A superseded, or obsolete, scientific theory is a scientific theory that was once commonly accepted but (for whatever reason) is no longer considered the most complete description of reality by mainstream science; or a falsifiable theory which has been shown to be false. This label does not cover theories that are yet to gain wide support in the scientific community (protoscience or fringe science). This also does not cover theories that were never widely accepted. Some theories which were only supported under specific political authorities, like Lysenkoism, may also be included.

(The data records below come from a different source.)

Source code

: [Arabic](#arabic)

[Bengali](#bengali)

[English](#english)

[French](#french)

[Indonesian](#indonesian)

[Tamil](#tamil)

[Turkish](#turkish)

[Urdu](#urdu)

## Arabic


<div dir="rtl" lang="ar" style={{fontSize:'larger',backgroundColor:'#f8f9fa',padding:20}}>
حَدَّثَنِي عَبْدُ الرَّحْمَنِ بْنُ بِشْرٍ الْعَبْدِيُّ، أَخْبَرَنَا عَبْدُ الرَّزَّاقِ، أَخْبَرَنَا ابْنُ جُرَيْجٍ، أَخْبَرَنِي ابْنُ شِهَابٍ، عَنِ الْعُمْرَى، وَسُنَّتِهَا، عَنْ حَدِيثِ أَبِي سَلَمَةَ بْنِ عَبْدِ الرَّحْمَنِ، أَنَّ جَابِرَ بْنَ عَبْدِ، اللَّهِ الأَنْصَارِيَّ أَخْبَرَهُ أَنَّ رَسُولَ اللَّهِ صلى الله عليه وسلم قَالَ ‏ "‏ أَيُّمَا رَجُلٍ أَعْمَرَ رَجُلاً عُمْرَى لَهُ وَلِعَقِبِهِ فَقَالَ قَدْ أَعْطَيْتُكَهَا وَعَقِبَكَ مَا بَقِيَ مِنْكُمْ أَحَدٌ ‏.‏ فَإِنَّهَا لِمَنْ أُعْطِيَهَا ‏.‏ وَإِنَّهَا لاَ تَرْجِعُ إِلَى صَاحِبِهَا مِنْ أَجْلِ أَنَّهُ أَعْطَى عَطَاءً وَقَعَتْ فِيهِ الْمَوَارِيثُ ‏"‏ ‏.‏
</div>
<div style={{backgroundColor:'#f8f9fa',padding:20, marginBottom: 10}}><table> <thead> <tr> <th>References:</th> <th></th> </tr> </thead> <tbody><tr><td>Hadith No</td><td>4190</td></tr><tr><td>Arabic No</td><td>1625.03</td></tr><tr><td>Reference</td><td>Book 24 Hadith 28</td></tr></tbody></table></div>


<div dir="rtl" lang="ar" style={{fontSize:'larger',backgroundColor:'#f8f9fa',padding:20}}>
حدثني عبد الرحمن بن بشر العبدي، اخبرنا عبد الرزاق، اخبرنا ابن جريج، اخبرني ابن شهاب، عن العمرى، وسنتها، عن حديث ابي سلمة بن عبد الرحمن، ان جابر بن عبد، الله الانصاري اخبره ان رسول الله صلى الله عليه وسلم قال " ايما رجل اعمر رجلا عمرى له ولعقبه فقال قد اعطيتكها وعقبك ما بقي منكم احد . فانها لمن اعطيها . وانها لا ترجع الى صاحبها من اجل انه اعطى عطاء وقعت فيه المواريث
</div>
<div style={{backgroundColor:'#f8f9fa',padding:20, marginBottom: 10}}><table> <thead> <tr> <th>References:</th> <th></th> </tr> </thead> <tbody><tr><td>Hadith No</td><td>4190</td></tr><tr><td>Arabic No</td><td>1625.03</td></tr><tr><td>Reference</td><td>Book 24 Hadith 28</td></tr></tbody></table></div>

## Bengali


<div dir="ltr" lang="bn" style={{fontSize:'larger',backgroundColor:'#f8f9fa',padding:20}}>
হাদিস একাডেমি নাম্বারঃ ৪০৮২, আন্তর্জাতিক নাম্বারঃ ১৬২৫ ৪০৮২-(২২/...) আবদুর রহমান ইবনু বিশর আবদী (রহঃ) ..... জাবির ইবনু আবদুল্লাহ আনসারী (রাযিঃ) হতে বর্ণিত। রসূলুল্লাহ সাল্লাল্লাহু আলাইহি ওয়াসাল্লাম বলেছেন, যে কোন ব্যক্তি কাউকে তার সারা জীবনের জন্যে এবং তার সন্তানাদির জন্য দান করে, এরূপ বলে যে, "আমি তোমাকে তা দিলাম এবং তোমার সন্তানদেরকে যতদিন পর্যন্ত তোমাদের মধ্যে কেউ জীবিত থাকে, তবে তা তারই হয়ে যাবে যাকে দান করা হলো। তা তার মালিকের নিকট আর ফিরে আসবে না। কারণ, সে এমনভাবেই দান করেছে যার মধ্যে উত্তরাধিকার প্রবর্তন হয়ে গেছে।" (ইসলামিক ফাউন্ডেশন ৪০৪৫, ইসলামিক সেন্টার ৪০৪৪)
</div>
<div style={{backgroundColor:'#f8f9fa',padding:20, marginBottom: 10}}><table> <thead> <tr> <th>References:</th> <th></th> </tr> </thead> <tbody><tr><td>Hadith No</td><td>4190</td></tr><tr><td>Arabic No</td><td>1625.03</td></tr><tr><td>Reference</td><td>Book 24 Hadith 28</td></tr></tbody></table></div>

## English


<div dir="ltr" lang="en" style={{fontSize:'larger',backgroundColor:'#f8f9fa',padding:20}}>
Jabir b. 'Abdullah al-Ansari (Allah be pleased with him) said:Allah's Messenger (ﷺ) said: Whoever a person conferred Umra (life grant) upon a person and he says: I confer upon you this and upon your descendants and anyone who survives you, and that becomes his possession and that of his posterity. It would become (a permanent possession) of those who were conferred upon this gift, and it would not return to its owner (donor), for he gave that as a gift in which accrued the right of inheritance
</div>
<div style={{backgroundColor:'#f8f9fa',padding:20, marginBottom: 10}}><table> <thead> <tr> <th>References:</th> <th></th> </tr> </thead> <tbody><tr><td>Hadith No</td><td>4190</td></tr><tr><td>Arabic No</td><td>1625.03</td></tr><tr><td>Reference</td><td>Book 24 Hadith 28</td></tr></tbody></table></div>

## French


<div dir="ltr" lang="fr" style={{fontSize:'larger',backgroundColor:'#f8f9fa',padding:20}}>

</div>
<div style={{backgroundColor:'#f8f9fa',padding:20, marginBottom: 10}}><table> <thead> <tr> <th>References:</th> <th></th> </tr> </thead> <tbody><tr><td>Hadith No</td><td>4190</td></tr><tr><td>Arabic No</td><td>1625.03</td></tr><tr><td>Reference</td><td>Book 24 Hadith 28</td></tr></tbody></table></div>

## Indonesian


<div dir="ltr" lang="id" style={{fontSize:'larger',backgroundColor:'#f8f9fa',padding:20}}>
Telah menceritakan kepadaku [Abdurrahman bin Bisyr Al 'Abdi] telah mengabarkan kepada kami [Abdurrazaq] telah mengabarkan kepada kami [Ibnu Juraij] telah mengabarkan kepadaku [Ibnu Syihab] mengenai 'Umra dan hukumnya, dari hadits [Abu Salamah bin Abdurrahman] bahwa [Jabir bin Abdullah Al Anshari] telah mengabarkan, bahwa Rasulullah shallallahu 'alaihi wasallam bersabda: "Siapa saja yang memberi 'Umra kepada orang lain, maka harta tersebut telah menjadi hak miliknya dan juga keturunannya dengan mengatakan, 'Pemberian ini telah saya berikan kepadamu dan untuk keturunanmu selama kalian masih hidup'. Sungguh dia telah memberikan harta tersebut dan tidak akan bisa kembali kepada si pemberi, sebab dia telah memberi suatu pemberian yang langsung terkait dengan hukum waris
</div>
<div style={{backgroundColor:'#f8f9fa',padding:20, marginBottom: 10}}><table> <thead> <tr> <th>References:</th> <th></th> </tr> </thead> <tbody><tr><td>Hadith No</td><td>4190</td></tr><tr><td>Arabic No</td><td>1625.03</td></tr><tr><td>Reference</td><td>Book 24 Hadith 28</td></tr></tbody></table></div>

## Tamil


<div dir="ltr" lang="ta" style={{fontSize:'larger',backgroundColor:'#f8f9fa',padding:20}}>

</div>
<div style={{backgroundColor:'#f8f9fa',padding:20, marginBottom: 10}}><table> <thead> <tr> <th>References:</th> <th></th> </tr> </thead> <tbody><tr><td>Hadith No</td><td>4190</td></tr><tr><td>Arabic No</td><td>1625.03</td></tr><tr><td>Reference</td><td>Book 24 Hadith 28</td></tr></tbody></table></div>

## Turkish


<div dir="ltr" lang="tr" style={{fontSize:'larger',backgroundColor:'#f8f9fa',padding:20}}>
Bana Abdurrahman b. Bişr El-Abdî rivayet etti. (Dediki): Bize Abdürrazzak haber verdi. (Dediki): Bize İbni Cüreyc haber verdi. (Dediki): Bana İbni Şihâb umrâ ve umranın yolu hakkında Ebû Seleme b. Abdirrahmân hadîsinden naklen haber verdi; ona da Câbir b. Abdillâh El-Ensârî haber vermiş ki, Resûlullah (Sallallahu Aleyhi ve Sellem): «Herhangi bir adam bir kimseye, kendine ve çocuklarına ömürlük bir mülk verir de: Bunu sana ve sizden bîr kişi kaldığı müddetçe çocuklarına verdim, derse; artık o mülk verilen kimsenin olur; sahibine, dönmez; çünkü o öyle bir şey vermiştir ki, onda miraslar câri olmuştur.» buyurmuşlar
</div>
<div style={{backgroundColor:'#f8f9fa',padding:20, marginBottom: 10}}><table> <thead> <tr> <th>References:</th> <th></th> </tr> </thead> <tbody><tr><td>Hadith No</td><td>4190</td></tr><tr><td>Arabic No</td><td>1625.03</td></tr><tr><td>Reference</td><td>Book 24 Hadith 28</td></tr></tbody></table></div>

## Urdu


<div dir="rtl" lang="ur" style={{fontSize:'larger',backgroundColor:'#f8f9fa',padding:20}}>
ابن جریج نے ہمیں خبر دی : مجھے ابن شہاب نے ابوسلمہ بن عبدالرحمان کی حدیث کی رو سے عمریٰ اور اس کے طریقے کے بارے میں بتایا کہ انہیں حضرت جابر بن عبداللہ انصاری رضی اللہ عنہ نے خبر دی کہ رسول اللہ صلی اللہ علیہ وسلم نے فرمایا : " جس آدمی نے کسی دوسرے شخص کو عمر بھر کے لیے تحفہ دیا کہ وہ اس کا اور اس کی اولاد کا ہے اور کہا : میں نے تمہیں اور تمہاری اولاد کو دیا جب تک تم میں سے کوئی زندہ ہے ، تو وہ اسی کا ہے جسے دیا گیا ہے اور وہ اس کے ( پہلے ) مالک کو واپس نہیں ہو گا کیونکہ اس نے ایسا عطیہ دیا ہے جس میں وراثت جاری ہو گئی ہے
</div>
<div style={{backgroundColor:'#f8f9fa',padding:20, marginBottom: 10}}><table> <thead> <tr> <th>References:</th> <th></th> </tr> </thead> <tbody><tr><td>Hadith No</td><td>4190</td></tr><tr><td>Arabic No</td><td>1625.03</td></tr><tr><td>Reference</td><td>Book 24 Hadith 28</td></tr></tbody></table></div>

In some cases, the theory has been completely discarded. In other cases, the theory is still useful because it provides a description that is "good enough" for a particular situation, and is more easily used than the complete theory (often because the complete theory is too mathematically complex to be easily usable). An example of this is the use of Newtonian physics in many mechanical engineering applications, and even in calculating the orbits of satellites, because the deviation from such physics is smaller than other sources of error. Karl Popper suggested that all scientific theories should be falsifiable otherwise they could not be tested by experiment. Anything that cannot be shown by experiment to be false would therefore be an axiom and have an absolute status, beyond any confirmation or refutation.
Astrology, which led to the development of astronomy - astrology was discredited by al-Farabi, Alhacen, al-Biruni, Avicenna and Averroes
Phrenology, was once widely studied but now considered a pseudoscience
Numerology, as distinct from number theory, now considered a pseudoscience
Here are theories that are no longer considered the most complete representation of reality, but are still useful in particular domains. For many theories a more complete model is known, but in practical use the coarser approximation provides good results with much less calculation.
Steady State - replaced by an expanding universe model starting with the Big Bang. See also: dark matter.
Atomic theory - Atoms are no longer thought to be indivisible, but are now seen to be composites.
Heliocentric universe theory - This is still used in the coordinate system of celestial mechanics.
Newtonian mechanics - extended by Theory of Relativity and quantum mechanics. Still useful in engineering and physics at either middling (human) scales or where appreciable fractions of the speed of light need not be considered.